Quatre touches d'avance (35-31) au moment de prendre son relais n'ont pas suffi à Yannick Borel pour arracher la médaille après la "déculottée" hongroise en demi-finale.
L'ancien, 35 ans et médaille d'argent en individuel, s'est effondré dans des proportions spectaculaires face à Jakub Jurka, modeste 51e tireur mondial.
"À titre personnel, je me sens mal, extrêmement mal pour ce dernier match, ce dernier relais. Je dois finir quelle que soit la manière et là, je n'ai pas pu. J'ai eu un trou. Je n'ai pas réussi à sortir de ce trou", a admis le Guadeloupéen. "Je n'arrive pas du tout à comprendre comment j'ai pu prendre autant" de touches, a-t-il dit.

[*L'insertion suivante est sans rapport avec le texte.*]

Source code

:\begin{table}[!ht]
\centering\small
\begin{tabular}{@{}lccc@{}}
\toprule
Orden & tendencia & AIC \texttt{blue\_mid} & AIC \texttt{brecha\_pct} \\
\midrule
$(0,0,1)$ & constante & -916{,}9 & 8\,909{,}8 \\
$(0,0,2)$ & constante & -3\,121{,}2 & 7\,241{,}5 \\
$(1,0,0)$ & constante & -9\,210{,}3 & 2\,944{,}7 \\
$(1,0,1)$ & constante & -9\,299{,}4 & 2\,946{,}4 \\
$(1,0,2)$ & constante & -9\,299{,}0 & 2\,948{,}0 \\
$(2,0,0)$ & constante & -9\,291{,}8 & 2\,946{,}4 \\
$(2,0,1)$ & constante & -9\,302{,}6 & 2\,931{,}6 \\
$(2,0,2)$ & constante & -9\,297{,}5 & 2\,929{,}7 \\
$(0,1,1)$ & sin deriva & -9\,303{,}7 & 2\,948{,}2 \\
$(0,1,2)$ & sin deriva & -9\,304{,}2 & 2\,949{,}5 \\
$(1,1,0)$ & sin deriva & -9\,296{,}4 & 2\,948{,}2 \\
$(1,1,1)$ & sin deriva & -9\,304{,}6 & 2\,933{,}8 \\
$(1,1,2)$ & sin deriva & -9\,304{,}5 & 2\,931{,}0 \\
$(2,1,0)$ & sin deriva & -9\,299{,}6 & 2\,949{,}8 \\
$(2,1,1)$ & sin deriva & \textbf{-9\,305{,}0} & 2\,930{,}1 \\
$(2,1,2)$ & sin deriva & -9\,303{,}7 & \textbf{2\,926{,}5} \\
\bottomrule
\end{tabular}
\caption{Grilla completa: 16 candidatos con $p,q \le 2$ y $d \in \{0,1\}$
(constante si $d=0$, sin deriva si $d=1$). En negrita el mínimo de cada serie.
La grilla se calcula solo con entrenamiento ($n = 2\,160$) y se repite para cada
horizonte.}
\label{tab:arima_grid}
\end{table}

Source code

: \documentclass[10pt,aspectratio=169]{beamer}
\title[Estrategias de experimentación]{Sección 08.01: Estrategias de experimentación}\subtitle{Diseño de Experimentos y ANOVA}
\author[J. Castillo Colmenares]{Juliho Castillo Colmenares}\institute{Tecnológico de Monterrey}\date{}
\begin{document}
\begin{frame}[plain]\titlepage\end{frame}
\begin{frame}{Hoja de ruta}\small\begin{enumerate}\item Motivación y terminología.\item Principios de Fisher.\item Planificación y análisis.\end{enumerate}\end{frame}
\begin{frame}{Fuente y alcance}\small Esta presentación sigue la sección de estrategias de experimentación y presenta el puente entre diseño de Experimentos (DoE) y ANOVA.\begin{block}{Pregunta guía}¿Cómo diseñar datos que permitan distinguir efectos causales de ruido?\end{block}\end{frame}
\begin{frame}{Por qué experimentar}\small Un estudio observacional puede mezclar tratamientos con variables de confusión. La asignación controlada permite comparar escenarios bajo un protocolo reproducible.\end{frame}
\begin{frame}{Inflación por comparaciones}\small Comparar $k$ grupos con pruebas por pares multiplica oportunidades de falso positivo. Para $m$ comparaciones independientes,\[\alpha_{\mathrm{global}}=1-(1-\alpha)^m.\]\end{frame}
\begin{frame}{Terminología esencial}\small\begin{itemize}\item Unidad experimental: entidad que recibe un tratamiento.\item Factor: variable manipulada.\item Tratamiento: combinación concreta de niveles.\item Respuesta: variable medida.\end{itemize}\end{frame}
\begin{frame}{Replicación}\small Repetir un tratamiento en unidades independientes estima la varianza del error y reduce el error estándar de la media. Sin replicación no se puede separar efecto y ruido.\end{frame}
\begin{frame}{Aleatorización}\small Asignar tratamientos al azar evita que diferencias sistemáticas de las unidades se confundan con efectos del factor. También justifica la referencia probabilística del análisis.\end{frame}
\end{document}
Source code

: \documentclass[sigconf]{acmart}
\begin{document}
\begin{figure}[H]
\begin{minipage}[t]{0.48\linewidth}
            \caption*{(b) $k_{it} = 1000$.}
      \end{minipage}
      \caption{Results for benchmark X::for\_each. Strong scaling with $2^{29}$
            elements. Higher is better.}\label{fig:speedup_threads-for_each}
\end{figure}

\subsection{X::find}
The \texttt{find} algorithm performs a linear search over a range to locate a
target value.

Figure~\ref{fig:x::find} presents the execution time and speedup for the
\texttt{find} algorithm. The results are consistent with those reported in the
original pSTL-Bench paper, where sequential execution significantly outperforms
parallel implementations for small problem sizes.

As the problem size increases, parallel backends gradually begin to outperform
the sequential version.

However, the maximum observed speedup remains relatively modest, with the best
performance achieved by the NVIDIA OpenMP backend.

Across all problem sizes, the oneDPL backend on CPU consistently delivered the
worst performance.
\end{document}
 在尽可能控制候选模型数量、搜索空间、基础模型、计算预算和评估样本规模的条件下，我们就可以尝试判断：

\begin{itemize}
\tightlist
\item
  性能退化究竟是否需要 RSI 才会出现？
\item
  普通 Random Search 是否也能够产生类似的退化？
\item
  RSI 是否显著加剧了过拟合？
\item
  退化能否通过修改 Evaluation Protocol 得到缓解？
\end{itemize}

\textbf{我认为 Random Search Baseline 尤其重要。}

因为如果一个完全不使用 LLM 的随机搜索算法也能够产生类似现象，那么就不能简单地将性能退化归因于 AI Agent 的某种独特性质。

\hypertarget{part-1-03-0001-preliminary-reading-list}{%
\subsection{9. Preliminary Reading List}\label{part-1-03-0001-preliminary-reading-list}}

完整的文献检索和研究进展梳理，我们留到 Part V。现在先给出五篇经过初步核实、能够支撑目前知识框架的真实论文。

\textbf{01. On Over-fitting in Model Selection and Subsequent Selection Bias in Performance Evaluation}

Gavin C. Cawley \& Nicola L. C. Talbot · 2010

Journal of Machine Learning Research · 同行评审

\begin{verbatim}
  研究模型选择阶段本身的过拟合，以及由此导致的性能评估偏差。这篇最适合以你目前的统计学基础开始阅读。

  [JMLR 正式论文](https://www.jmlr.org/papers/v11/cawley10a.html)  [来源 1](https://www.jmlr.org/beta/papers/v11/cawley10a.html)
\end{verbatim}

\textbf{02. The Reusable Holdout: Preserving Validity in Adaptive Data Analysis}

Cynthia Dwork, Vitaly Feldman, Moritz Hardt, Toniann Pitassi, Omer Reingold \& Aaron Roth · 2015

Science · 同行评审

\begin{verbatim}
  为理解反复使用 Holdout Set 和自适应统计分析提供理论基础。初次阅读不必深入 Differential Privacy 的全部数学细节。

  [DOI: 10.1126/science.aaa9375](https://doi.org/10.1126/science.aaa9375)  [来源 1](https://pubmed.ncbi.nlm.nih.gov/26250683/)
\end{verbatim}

Le champion du monde 2018 a un temps été mené 10-2 dans son relais face au Tchèque qui l'a fait douter. Leurs adversaires, certes surprenants tombeurs de l'Italie (43-38) n'avaient rien d'infranchissables: parmi eux tirait même un quadragénaire, Jiri Beran, 42 ans.
Avec une seule médaille et d'argent, pas le métal le plus brillant, l'arme la plus dominante de l'escrime française fait moins bien qu'à Tokyo sous la verrière du Grand Palais.

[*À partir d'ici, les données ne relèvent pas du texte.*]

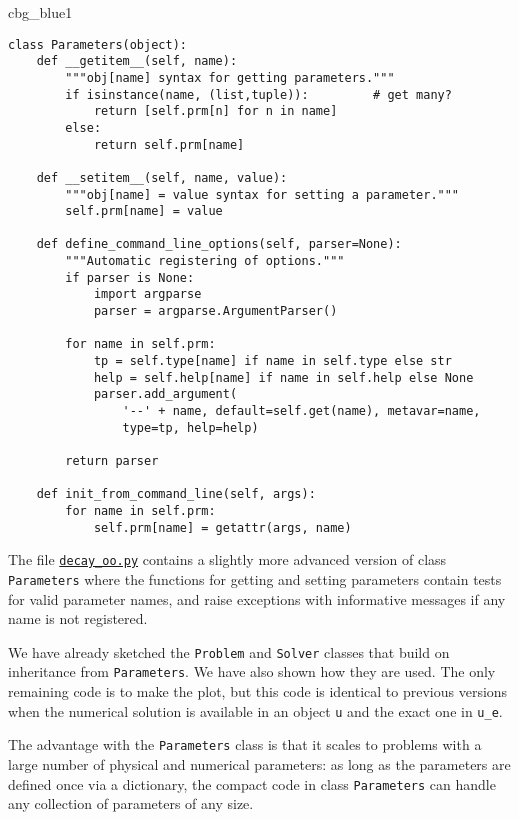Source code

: \documentclass[graybox,sectrefs,envcountresetchap,open=right,final]{svmonodo}
\newenvironment{_cod_tight}[1]{
   \def\FrameCommand{\colorbox{#1}}
   \FrameRule0.6pt\MakeFramed {\FrameRestore}\vskip3mm}
   {\vskip0mm\endMakeFramed}
\newenvironment{cod}[1]{
\bgroup\rmfamily
\fboxsep=0mm\relax
\begin{_cod_tight}{#1}
\list{}{\parsep=-2mm\parskip=0mm\topsep=0pt\leftmargin=2mm
\rightmargin=2\leftmargin\leftmargin=4pt\relax}
\item\relax}
{\endlist\end{_cod_tight}\egroup}
\begin{document}
\begin{cod}{cbg_blue1}\begin{Verbatim}[numbers=none,fontsize=\fontsize{9pt}{9pt},baselinestretch=0.95,xleftmargin=2mm]
class Parameters(object):
    def __getitem__(self, name):
        """obj[name] syntax for getting parameters."""
        if isinstance(name, (list,tuple)):         # get many?
            return [self.prm[n] for n in name]
        else:
            return self.prm[name]

    def __setitem__(self, name, value):
        """obj[name] = value syntax for setting a parameter."""
        self.prm[name] = value

    def define_command_line_options(self, parser=None):
        """Automatic registering of options."""
        if parser is None:
            import argparse
            parser = argparse.ArgumentParser()

        for name in self.prm:
            tp = self.type[name] if name in self.type else str
            help = self.help[name] if name in self.help else None
            parser.add_argument(
                '--' + name, default=self.get(name), metavar=name,
                type=tp, help=help)

        return parser

    def init_from_command_line(self, args):
        for name in self.prm:
            self.prm[name] = getattr(args, name)
\end{Verbatim}
\end{cod}
\noindent
The file \href{{http://tinyurl.com/ofkw6kc/softeng/decay_oo.py}}{\nolinkurl{decay_oo.py}} contains
a slightly more advanced version of class \texttt{Parameters} where
the functions for getting and setting parameters
contain tests for valid parameter names, and
raise exceptions with informative messages if any name is not registered.

We have already sketched the \texttt{Problem} and \texttt{Solver} classes that build
on inheritance from \texttt{Parameters}. We have also shown how they are
used. The only remaining code is to make the plot, but this code is
identical to previous versions when the numerical solution is
available in an object \texttt{u} and the exact one in \Verb!u_e!.

The advantage with the \texttt{Parameters} class is that it scales to problems
with a large number of physical and numerical parameters:
as long as the parameters are defined once via a dictionary,
the compact code in class \texttt{Parameters} can handle any collection of
parameters of any size.
\end{document}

"Ce n'est pas de la frustration, c'est de la colère. Ce sentiment de colère, il est là", a livré l'entraineur national de l'épée hommes Gauthier Grumier.
Des mois de fronde
Derrière les sabreuses, favorites pour l'or samedi, les épéistes étaient les mieux armés des Tricolores dans la joute aux médailles, en tout cas avant que les esprits ne s'émoussent par des mois à ferrailler entre les leaders frondeurs et un encadrement récalcitrant.
Dans une ambiance très fraîche, pas seulement du fait de la clim excessive, les épéistes français ont été écrabouillés 45-30 par les Hongrois après un premier match déjà poussif contre l'Egypte (45-39).
"On s'est fait laver, essorer, passer au sèche-linge", constatait alors Grumier. "Mieux vaut une déculottée que de perdre 45-44 et se dire qu'on aurait pu."
Ce match a paraphé la dernière entrée en piste de Romain Cannone. En grande difficulté avec un seul relais remporté dans la journée, le champion olympique de Tokyo a été remplacé par Paul Allègre.
"C'est une fierté d'avoir participé aux Jeux et montré de l'escrime à la Française", retenait le remplacé, à contrecourant comme souvent. "Peu importe comment les médias vont nous +basher+, on ne réalise pas à quel point c'est dur d'arriver juste au Jeux", a-t-il affirmé.
L'épéiste, acteur de la fronde contre l'ex-manager démissionnaire de l'arme Hugues Obry et opposé à l'absence d'Alexandre Bardenet dans la sélection, n'a donc pas tiré dans le match pour le bronze.
Depuis le schisme consécutif au débrief houleux des Mondiaux de l'été dernier, lui, comme Yannick Borel, avaient déserté la structure fédérale à l'Insep pour s'entrainer de leur côté.
"Je ne veux pas fuir mes responsabilités. Je suis un athlète. J'étais sur la piste. C'est moi qui tenais l'épée. Je pouvais faire mieux. Après toutes ces histoires, est-ce que ça nous a aidés ? Je ne pense pas", a lâché Borel. "On aurait pu arriver dans d'autres conditions. Mais c'est trop facile, là, tout de suite, avec cette frustration, avec cette négativité, de lâcher des choses."
Il n'a pas davantage pris part à la préparation terminale et Romain Cannone a même fait seul son entrée au village olympique.
"À partir du moment où je ne maîtrise pas tout...", a soufflé Gauthier Grumier. "Il y a un temps pour tout. C'est le temps de se recueillir et faire le deuil de cette défaite et de cette compétition par équipes. Il y aura un temps pour analyser les choses."